- WORK TO COMPLETE
In the entries that follow, find each line with the word "Noise" and copy it.

- DATASET ENTRIES
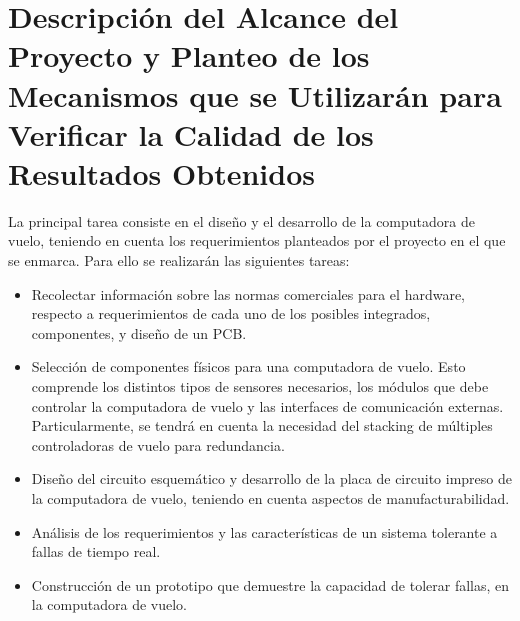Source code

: \section{Descripción del Alcance del Proyecto y Planteo de los Mecanismos que se Utilizarán para Verificar la Calidad de los Resultados Obtenidos}

La principal tarea consiste en el diseño y el desarrollo de la computadora de vuelo, teniendo en cuenta los requerimientos planteados por el proyecto en el que se enmarca. Para ello se realizarán las siguientes tareas:

\begin{itemize}
    \item Recolectar información sobre las normas comerciales para el hardware, respecto a requerimientos de cada uno de los posibles integrados, componentes, y diseño de un PCB. %
    \item Selección de componentes físicos para una computadora de vuelo. Esto comprende los distintos tipos de sensores necesarios, los módulos que debe controlar la computadora de vuelo y las interfaces de comunicación externas. Particularmente, se tendrá en cuenta la necesidad del stacking de múltiples controladoras de vuelo para redundancia.
    \item Diseño del circuito esquemático y desarrollo de la placa de circuito impreso de la computadora de vuelo, teniendo en cuenta aspectos de manufacturabilidad.
    \item Análisis de los requerimientos y las características de un sistema tolerante a fallas de tiempo real.
    \item Construcción de un prototipo que demuestre la capacidad de tolerar fallas, en la computadora de vuelo. 
\end{itemize}
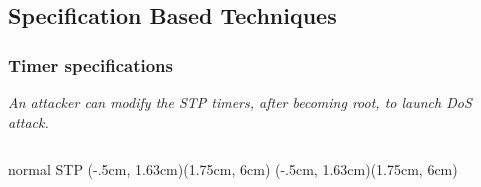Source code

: \documentclass[10pt, blue,subsection=true, compress]{beamer}
\begin{document}
\subsection*{Specification Based Techniques}
\begin{frame} \frametitle{Timer specifications}
\emph{An attacker can modify the STP timers, after becoming root, to launch \textit{DoS} attack.}\
\begin{columns}[t]
  \begin{center}
 \begin{block}{normal STP}
(-.5cm, 1.63cm)(1.75cm, 6cm)
(-.5cm, 1.63cm)(1.75cm, 6cm)


\end{block}
\end{center}
\end{columns}
\end{frame}
\end{document}
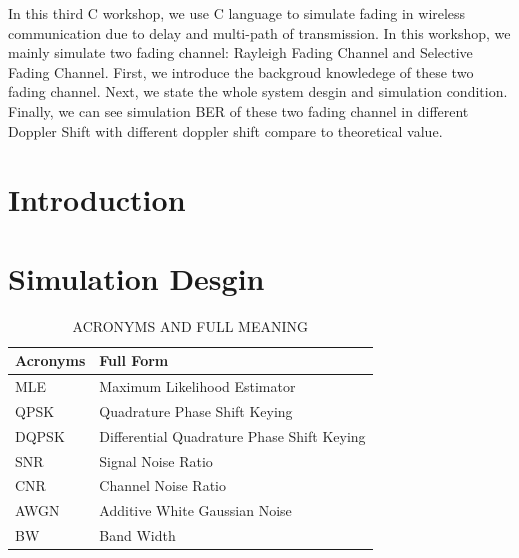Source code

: \documentclass[technicalreport]{ieicej}
\begin{document}
\begin{eabstract}
In this third C workshop, we use C language to simulate fading in wireless communication due to delay and multi-path of transmission. In this workshop, we mainly simulate two fading channel: Rayleigh Fading Channel and Selective Fading Channel. First, we introduce the backgroud knowledege of these two fading channel. Next, we state the whole system desgin and simulation condition. Finally, we can see simulation BER of these two fading channel in different Doppler Shift with different doppler shift compare to theoretical value\cite{wireless_com}.
\end{eabstract}

\maketitle

\section{Introduction}


\section{Simulation Desgin}

\begin{table}[tbp]
	\begin{center}
	\caption{ACRONYMS AND FULL MEANING}
	\begin{tabular}{|l|l|}
	\hline
	\textbf{Acronyms} & \textbf{Full Form} \\
	\hline
	 MLE & Maximum Likelihood Estimator  \\ 
	 \hline
	 QPSK & Quadrature Phase Shift Keying  \\ 
	 \hline
	 DQPSK & Differential Quadrature Phase Shift Keying  \\
	 \hline
	 SNR & Signal Noise Ratio \\ 
	 \hline
	 CNR & Channel Noise Ratio  \\ 
	 \hline
	 AWGN & Additive White Gaussian Noise \\ 
	 \hline
	 BW & Band Width  \\ 
	 \hline
	\end{tabular}
	\end{center}
\end{table}
\end{document}
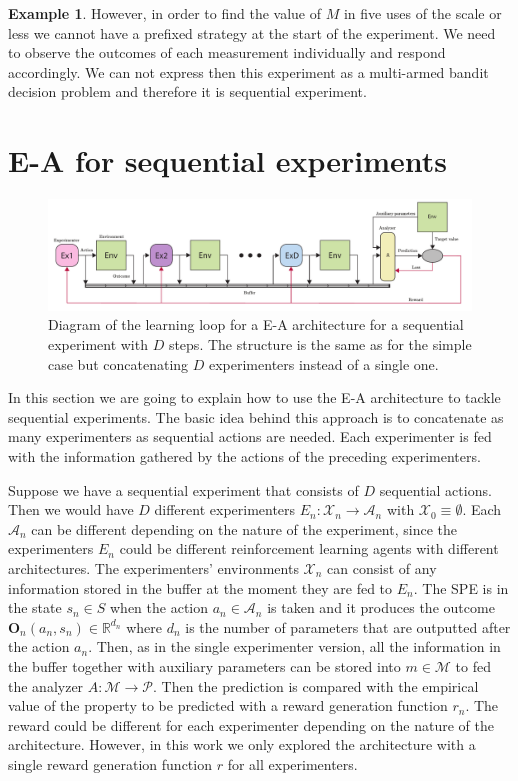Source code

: \documentclass[11pt,a4paper,twoside]{report}
\newcommand{\+}{\textnormal{+} }
\theoremstyle{definition}
\newtheorem{myex}[mythm]{Example}
\numberwithin{equation}{chapter}
\begin{document}
\begin{myex}
However, in order to find the value of $M$ in five uses of the scale or less we
cannot have a prefixed strategy at the start of the experiment. We need to
observe the outcomes of each measurement individually and respond accordingly.
We can not express then this experiment as a multi-armed bandit decision problem
and therefore it is sequential experiment.

\end{myex}

\section{E-A for sequential experiments}

\begin{figure}[t]
  \includegraphics[width=\columnwidth]{figures/sequential-EA.pdf}
  \caption{Diagram of the learning loop for a E-A architecture for a 
  sequential experiment with $D$ steps. The structure is the same as for 
  the simple case but concatenating $D$ experimenters instead of a single one.}
  \label{fig:SequentialEA}
\end{figure}

In this section we are going to explain how to use the E-A architecture to
tackle sequential experiments. The basic idea behind this approach is to
concatenate as many experimenters as sequential actions are needed. Each
experimenter is fed with the information gathered by the actions of the
preceding experimenters. 

Suppose we have a sequential experiment that consists of $D$ sequential actions.
Then we would have $D$ different experimenters $E_n:\mathcal{X}_n\rightarrow
\mathcal{A}_n$ with $\mathcal{X}_0\equiv\emptyset$. Each $\mathcal{A}_n$ can be
different depending on the nature of the experiment, since the experimenters
$E_n$ could be different reinforcement learning agents with different
architectures. The experimenters' environments $\mathcal{X}_n$ can consist of
any information stored in the buffer at the moment they are fed to $E_n$. The
SPE is in the state $s_n \in S$ when the action $a_n \in \mathcal{A}_n$ is taken
and it produces the outcome $\textbf{O}_n(a_n, s_n) \in \mathbb{R}^{d_n}$ where
$d_n$ is the number of parameters that are outputted after the action $a_n$.
Then, as in the single experimenter version, all the information in the buffer
together with auxiliary parameters can be stored into $m\in\mathcal{M}$ to fed
the analyzer $A:\mathcal{M}\rightarrow \mathcal{P}$. Then the prediction is
compared with the empirical value of the property to be predicted with a reward
generation function $r_n$. The reward could be different for each experimenter
depending on the nature of the architecture. However, in this work we only
explored the architecture with a single reward generation function $r$ for all
experimenters.
\end{document}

- REPLY
	 SNR & Signal Noise Ratio \\ 
	 CNR & Channel Noise Ratio  \\ 
	 AWGN & Additive White Gaussian Noise \\ 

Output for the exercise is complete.